* [PROVIDED DATA]
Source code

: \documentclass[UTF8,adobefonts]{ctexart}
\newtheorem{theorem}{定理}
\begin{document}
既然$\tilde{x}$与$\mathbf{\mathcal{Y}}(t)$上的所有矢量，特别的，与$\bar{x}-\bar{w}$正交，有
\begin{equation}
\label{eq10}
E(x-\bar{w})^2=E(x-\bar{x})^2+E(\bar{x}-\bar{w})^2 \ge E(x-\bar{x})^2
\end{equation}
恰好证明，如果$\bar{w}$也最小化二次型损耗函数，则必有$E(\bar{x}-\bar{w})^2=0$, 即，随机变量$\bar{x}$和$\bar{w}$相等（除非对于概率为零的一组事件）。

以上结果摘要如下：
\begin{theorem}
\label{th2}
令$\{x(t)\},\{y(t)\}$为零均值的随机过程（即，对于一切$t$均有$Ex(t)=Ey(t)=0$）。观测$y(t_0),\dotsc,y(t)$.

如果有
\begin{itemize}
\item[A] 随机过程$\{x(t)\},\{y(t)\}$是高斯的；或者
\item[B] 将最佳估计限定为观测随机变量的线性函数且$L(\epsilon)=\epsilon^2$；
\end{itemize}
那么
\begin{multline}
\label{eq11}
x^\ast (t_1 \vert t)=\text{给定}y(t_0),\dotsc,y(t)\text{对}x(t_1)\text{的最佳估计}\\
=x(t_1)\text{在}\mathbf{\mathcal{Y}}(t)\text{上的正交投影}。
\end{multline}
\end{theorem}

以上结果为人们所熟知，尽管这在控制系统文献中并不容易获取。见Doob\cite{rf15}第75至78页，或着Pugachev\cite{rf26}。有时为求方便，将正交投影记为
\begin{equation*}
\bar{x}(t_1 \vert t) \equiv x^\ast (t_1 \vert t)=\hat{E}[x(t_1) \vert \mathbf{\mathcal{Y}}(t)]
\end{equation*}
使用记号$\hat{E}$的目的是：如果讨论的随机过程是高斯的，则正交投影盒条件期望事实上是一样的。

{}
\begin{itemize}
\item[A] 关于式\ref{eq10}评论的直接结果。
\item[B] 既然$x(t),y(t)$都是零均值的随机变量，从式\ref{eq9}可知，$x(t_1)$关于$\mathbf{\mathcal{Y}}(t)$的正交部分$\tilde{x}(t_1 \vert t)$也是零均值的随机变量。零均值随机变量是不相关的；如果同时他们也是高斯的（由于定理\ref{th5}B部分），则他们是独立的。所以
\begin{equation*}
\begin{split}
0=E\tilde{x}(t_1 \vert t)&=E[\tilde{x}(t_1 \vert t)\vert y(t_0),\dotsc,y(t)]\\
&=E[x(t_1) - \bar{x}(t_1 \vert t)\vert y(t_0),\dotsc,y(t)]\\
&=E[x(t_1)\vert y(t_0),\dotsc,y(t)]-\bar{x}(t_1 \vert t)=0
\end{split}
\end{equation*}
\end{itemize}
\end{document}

...

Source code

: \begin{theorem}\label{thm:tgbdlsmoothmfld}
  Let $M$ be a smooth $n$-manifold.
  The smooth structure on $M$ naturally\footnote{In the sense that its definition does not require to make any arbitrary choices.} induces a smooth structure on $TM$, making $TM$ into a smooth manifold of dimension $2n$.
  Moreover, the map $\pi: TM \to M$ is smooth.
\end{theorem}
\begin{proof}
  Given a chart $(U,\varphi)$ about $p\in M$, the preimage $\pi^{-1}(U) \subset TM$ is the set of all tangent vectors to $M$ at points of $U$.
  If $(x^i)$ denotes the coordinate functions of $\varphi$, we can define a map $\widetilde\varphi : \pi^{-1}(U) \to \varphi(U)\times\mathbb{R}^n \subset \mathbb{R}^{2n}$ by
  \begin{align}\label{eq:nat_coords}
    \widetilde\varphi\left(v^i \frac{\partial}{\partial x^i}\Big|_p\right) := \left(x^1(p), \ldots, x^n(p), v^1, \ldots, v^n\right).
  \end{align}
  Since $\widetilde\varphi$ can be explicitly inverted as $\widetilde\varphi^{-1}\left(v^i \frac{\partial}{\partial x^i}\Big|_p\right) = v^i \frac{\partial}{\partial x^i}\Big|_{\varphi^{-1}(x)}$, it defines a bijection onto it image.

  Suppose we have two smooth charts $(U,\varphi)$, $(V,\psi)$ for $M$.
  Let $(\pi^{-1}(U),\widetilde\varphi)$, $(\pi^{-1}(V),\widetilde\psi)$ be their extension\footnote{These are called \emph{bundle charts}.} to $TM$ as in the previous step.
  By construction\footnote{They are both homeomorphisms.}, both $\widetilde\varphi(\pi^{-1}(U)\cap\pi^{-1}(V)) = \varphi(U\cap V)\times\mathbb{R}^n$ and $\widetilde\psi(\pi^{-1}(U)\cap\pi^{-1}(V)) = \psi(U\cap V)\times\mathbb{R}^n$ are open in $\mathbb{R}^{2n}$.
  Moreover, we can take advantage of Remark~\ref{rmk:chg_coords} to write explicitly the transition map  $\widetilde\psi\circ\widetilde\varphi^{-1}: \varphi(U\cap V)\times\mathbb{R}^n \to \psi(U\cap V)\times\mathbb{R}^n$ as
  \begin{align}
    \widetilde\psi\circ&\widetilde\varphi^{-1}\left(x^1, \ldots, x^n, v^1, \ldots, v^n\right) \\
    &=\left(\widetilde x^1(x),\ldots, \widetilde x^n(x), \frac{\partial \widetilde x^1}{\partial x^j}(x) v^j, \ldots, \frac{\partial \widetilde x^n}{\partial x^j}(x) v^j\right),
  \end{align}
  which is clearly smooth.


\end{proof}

* [EXERCISE AIM] Scan the records for lines with the string "theorem". Give the number of such lines and nothing else.

* [YOUR SOLUTION] 5